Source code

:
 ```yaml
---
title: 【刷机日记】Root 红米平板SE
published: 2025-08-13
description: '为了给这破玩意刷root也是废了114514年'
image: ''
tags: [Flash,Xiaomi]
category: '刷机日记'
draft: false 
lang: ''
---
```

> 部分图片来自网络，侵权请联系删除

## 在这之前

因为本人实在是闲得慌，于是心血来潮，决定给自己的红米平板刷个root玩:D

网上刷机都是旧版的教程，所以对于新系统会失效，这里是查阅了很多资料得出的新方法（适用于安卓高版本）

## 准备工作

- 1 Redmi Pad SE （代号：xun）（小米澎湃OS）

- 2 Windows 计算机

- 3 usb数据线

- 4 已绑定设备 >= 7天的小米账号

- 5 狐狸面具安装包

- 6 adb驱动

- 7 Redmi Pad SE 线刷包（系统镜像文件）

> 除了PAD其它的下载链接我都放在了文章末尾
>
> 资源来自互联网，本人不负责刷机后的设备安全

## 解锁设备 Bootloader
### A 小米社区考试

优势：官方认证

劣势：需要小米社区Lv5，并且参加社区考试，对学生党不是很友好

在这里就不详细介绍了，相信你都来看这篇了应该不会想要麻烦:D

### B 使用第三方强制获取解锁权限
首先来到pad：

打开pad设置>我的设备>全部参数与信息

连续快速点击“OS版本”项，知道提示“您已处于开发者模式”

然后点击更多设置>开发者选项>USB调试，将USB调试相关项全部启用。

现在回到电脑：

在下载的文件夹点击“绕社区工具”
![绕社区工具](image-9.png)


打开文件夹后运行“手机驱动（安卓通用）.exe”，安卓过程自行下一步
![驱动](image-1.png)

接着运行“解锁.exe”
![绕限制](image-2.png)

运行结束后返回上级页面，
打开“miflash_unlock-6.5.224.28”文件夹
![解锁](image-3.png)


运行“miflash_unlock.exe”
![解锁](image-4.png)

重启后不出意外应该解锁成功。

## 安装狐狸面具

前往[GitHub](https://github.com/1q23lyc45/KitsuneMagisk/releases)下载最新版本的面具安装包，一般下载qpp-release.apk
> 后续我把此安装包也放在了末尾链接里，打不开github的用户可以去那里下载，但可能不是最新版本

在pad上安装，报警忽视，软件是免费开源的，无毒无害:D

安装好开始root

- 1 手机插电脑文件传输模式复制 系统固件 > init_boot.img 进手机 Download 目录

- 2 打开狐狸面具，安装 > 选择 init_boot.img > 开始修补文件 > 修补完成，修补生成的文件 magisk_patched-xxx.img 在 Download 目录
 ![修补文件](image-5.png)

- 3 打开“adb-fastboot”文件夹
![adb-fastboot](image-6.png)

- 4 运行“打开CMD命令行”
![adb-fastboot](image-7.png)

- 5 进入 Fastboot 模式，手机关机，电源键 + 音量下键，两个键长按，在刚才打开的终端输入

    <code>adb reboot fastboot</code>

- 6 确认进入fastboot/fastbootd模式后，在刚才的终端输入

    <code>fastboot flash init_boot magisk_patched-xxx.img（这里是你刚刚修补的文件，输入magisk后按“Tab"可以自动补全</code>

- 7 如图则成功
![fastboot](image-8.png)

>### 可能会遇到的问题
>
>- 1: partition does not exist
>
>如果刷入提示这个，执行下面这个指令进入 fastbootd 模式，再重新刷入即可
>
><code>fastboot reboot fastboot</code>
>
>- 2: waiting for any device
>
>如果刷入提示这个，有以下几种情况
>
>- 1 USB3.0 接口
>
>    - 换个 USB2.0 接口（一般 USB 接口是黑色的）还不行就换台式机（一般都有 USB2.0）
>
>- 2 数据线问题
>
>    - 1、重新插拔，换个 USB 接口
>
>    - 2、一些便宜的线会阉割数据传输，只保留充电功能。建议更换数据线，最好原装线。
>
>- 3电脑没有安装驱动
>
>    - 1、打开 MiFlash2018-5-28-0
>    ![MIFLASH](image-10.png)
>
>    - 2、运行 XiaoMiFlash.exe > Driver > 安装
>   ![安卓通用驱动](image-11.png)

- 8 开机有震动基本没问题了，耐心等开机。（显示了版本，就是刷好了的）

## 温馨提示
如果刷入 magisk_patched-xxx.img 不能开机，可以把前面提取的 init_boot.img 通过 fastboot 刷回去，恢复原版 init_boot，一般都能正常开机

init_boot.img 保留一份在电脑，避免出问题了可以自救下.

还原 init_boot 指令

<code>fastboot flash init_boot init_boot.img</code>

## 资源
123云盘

........

■ Work order
Return what is listed above, exactly and completely.

■ Response to the exercise
Source code

:
 ```yaml
---
title: 【刷机日记】Root 红米平板SE
published: 2025-08-13
description: '为了给这破玩意刷root也是废了114514年'
image: ''
tags: [Flash,Xiaomi]
category: '刷机日记'
draft: false 
lang: ''
---
```

> 部分图片来自网络，侵权请联系删除

## 在这之前

因为本人实在是闲得慌，于是心血来潮，决定给自己的红米平板刷个root玩:D

网上刷机都是旧版的教程，所以对于新系统会失效，这里是查阅了很多资料得出的新方法（适用于安卓高版本）

## 准备工作

- 1 Redmi Pad SE （代号：xun）（小米澎湃OS）

- 2 Windows 计算机

- 3 usb数据线

- 4 已绑定设备 >= 7天的小米账号

- 5 狐狸面具安装包

- 6 adb驱动

- 7 Redmi Pad SE 线刷包（系统镜像文件）

> 除了PAD其它的下载链接我都放在了文章末尾
>
> 资源来自互联网，本人不负责刷机后的设备安全

## 解锁设备 Bootloader
### A 小米社区考试

优势：官方认证

劣势：需要小米社区Lv5，并且参加社区考试，对学生党不是很友好

在这里就不详细介绍了，相信你都来看这篇了应该不会想要麻烦:D

### B 使用第三方强制获取解锁权限
首先来到pad：

打开pad设置>我的设备>全部参数与信息

连续快速点击“OS版本”项，知道提示“您已处于开发者模式”

然后点击更多设置>开发者选项>USB调试，将USB调试相关项全部启用。

现在回到电脑：

在下载的文件夹点击“绕社区工具”
![绕社区工具](image-9.png)


打开文件夹后运行“手机驱动（安卓通用）.exe”，安卓过程自行下一步
![驱动](image-1.png)

接着运行“解锁.exe”
![绕限制](image-2.png)

运行结束后返回上级页面，
打开“miflash_unlock-6.5.224.28”文件夹
![解锁](image-3.png)


运行“miflash_unlock.exe”
![解锁](image-4.png)

重启后不出意外应该解锁成功。

## 安装狐狸面具

前往[GitHub](https://github.com/1q23lyc45/KitsuneMagisk/releases)下载最新版本的面具安装包，一般下载qpp-release.apk
> 后续我把此安装包也放在了末尾链接里，打不开github的用户可以去那里下载，但可能不是最新版本

在pad上安装，报警忽视，软件是免费开源的，无毒无害:D

安装好开始root

- 1 手机插电脑文件传输模式复制 系统固件 > init_boot.img 进手机 Download 目录

- 2 打开狐狸面具，安装 > 选择 init_boot.img > 开始修补文件 > 修补完成，修补生成的文件 magisk_patched-xxx.img 在 Download 目录
 ![修补文件](image-5.png)

- 3 打开“adb-fastboot”文件夹
![adb-fastboot](image-6.png)

- 4 运行“打开CMD命令行”
![adb-fastboot](image-7.png)

- 5 进入 Fastboot 模式，手机关机，电源键 + 音量下键，两个键长按，在刚才打开的终端输入

    <code>adb reboot fastboot</code>

- 6 确认进入fastboot/fastbootd模式后，在刚才的终端输入

    <code>fastboot flash init_boot magisk_patched-xxx.img（这里是你刚刚修补的文件，输入magisk后按“Tab"可以自动补全</code>

- 7 如图则成功
![fastboot](image-8.png)

>### 可能会遇到的问题
>
>- 1: partition does not exist
>
>如果刷入提示这个，执行下面这个指令进入 fastbootd 模式，再重新刷入即可
>
><code>fastboot reboot fastboot</code>
>
>- 2: waiting for any device
>
>如果刷入提示这个，有以下几种情况
>
>- 1 USB3.0 接口
>
>    - 换个 USB2.0 接口（一般 USB 接口是黑色的）还不行就换台式机（一般都有 USB2.0）
>
>- 2 数据线问题
>
>    - 1、重新插拔，换个 USB 接口
>
>    - 2、一些便宜的线会阉割数据传输，只保留充电功能。建议更换数据线，最好原装线。
>
>- 3电脑没有安装驱动
>
>    - 1、打开 MiFlash2018-5-28-0
>    ![MIFLASH](image-10.png)
>
>    - 2、运行 XiaoMiFlash.exe > Driver > 安装
>   ![安卓通用驱动](image-11.png)

- 8 开机有震动基本没问题了，耐心等开机。（显示了版本，就是刷好了的）

## 温馨提示
如果刷入 magisk_patched-xxx.img 不能开机，可以把前面提取的 init_boot.img 通过 fastboot 刷回去，恢复原版 init_boot，一般都能正常开机

init_boot.img 保留一份在电脑，避免出问题了可以自救下.

还原 init_boot 指令

<code>fastboot flash init_boot init_boot.img</code>

## 资源
123云盘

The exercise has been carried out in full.